At nine in the morning, we gave three cheers, and leaving the corvette, with barely forty hands on board, the Gleam made sail towards the harbour’s mouth, with the boats in tow; but when we got within musket shot of the entrance, the breeze failed us, when the order of sailing was reversed, the boats now taking the schooner in tow, preceded by your humble servant in the gig. We dashed safely through the small canal of blue water, which divided the surf at the harbour’s mouth, having hit it to a nicety; but when about a pistolshot from the entrance, the channel narrowed to a muddy creek, not more than twenty yards wide, with high trees, and thick underwood close to the water’s edge. All was silent, the sun shone clown upon us like the concentrated rays of a burning glass, and there was no breeze to dissipate the heavy dank mist that hovered over the surface of the unwholesome canal, nor was there any appearance of a living thing, save and except a few startled waterfowl, and some guanoes on the trees, and now and then an alligator, like a black log of charred wood, would roll off a slimy bank of brown mud, with a splash into the water.

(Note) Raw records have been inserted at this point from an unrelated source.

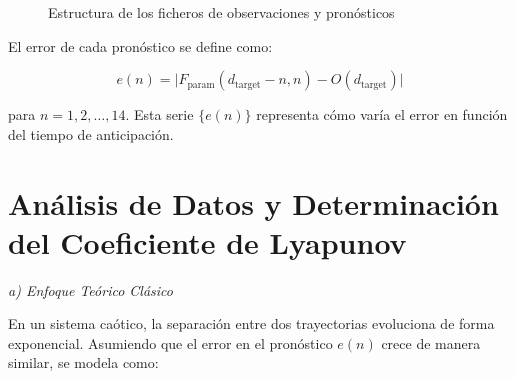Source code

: \documentclass[
  10pt,
  a4paper,
  DIV=11,
  numbers=noendperiod,
  open=any]{scrreprt}
\numberwithin{equation}{chapter}
\numberwithin{equation}{section}
\renewcommand{\[}{\begin{equation}}
\renewcommand{\]}{\end{equation}}
\begin{document}
\begin{figure}[h]
  \centering
  \caption{Estructura de los ficheros de observaciones y pronósticos}
\end{figure}


El error de cada pronóstico se define como:

\begin{equation}
e(n) = \bigl| F_{\text{param}}(d_{\text{target}}-n, n) - O(d_{\text{target}}) \bigr|
\end{equation}

para \(n = 1,2,\dots,14\). Esta serie \(\{e(n)\}\) representa cómo varía
el error en función del tiempo de anticipación.

\section{Análisis de Datos y Determinación del Coeficiente de
Lyapunov}\label{anuxe1lisis-de-datos-y-determinaciuxf3n-del-coeficiente-de-lyapunov}

\emph{a) Enfoque Teórico Clásico}

En un sistema caótico, la separación entre dos trayectorias evoluciona
de forma exponencial. Asumiendo que el error en el pronóstico \(e(n)\)
crece de manera similar, se modela como:
\end{document}
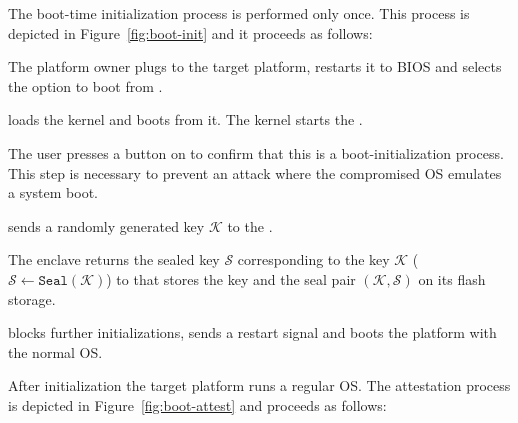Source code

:  The boot-time initialization process is performed only once.
This process is depicted in Figure~\ref{fig:boot-init} and it proceeds as follows:



\begin{mylist}
  \item[\one] The platform owner plugs \device to the target platform, restarts it to BIOS and selects the option to boot from \device.
  \item[\two] \device loads the \name kernel and boots from it. The \name kernel starts the \nameclave.
  \item[\three] The user presses a button on \device to confirm that this is a boot-initialization process. This step is necessary to prevent an attack where the compromised OS emulates a system boot.
  \item[\four] \device sends a randomly generated key $\mathcal{K}$ to the \nameclave.
  \item[\five] The enclave returns the sealed key $\mathcal{S}$ corresponding to the key $\mathcal{K}$ ($\mathcal{S}\leftarrow\texttt{Seal}(\mathcal{K})$) to \device that stores the key and the seal pair $(\mathcal{K}, \mathcal{S})$ on its flash storage.
  \item[\six] \device blocks further initializations, sends a restart signal and boots the platform with the normal OS.
\end{mylist}


 After initialization the target platform runs a regular OS. The attestation process is depicted in Figure~\ref{fig:boot-attest} and proceeds as follows:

We rowed on, the schooner every now and then taking the ground, but she was always quickly warped off again by a kedge; at length, after we had in all proceeded, it might be, about a mile from the beach, we came to a boom of strong timber clamped with iron, stretching across the creek. We were not unprepared for this; one of two old 32-pound carronades, which, in anticipation of some obstruction of the sort, had been got on deck from amongst the Gleam’s ballast, and properly slung, was now made fast to the middle timber of the boom, and let go, when the weight of it sunk it to the bottom, and we passed on. We pulled on for about half a mile further, when I noticed, high up on a sunny cliff, that shot boldly out into the clear blue heavens, a small red flag suddenly run up to the top of a tall, scathed, branchless palm tree, where it flared for a moment in the breeze like the flame of a torch, and then as suddenly disappeared. “Come, they are on the look-out for us I see.”

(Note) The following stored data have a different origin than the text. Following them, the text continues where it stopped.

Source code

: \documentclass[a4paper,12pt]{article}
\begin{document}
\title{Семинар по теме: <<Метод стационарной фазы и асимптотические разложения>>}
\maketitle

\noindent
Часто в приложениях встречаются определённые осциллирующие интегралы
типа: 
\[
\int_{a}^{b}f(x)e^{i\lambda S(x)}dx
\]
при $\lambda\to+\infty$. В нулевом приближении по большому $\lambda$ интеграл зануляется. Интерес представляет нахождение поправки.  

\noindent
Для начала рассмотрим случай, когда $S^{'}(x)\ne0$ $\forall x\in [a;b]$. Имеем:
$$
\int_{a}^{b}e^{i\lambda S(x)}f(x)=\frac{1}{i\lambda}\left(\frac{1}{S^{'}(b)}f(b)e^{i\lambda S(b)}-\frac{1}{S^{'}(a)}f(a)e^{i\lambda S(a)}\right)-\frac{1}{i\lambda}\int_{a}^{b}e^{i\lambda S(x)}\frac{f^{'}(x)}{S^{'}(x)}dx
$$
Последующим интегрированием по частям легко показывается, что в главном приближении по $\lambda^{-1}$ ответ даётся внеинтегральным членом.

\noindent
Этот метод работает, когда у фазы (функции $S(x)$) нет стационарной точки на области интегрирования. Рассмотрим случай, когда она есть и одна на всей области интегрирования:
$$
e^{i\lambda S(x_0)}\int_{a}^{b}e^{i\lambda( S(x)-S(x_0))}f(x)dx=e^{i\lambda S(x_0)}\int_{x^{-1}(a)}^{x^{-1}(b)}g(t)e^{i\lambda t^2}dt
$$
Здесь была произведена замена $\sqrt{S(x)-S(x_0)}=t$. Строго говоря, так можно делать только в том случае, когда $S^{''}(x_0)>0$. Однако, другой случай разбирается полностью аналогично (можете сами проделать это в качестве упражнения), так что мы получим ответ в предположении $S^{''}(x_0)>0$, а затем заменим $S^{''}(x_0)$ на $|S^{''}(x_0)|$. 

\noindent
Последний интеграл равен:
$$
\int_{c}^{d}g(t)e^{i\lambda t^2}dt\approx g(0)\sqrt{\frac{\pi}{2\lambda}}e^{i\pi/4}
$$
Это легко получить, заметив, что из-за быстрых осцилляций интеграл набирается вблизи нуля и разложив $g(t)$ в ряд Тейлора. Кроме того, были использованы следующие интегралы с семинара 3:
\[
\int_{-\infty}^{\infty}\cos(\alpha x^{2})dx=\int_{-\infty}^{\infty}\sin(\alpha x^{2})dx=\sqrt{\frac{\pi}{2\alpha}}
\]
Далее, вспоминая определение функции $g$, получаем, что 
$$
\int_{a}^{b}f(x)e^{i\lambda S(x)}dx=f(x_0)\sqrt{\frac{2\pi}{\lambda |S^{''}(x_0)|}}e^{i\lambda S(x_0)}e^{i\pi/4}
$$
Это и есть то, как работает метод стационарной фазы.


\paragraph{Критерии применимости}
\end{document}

The hills continued to close on us as we advanced, and that so precipitously, that we might have been crushed to pieces had half-a dozen active fellows, without any risk to themselves, for the trees would have screened them, simply loosened some of the fragments of rock that impended over us, so threateningly, it seemed, as if a little finger could have sent them bounding and thundering down the mountain side; but this either was not the game of the people we were in search of, or Obed’s spirit and energy had been crushed out of him by the heart depressing belief that his hours were numbered, for no active obstruction was offered.

We now suddenly rounded an abrupt corner of the creek, and there we were full in front of the schooners, who, with the felucca in advance, were lying in line of battle, with springs on their cables. The horrible black pennant was, in the present instance, nowhere to be seen; indeed, why such an impolitic step as ever to have shown it at all was taken in the first attack, I never could understand; for the force was too small to have created any serious fear of being captured, (unless indeed it had been taken for an advanced guard, supported by a stronger,) while it must have appeared probable to Obediah, that the loss of the two boats would in all likelihood lead to a more powerful attempt, when, if it were successful, the damning fact of having fought under such an infernal emblem must have ensured a pirate’s death on the gibbet to every soul who was taken, unless he had intended to have murdered all the witnesses of it. But since proof in my person and the pilot’s existed, now, if ever, was the time for mortal resistance, and to have hoisted it, for they knew that they all fought with halters about their necks. They had all the Spanish flag flying except the Wave, which showed American colours, and the felucca, which had a white flag hoisted, from which last, whenever our gig appeared, a canoe shoved off, and pulled towards us. The officer, if such he might be called, also carried a white flag in his hand. He was a daring-looking fellow, and dashed up along-side of me. The incomprehensible folly of trying at this time of day to cloak the real character of the vessels, puzzled me, and does so to this hour. I have never got a clew to it, unless it was that Obed’s strong mind had given way before his superstitious fears, and others had now assumed the right of both judging and acting for him in this his closing scene. The pirate officer at once recognised me, but seemed neither surprised nor disconcerted at the strength of the force which accompanied me. He asked me in Spanish if I commanded it; I told him I did not, that the captain of the schooner was the senior officer.

“Then will you be good enough, to go on board with me, to interpret for me?”

“Certainly.”

In half a minute we were both on the Gleam’s deck, the crews of the boats that had her in tow lying on their oars.

“You are the commander of this force?” said the Spaniard.

“I am,” said old Gasket, who had figged himself out in full puff, after the manner of the ancients, as if he had been going to church, instead of to fight; “and who the hell are you?”

“I command one of these Spanish schooners, sir, which your boats so unwarrantably attacked a week ago, although you are at peace with Spain. But even had they been enemies, they were in a friendly port, which should have protected them.”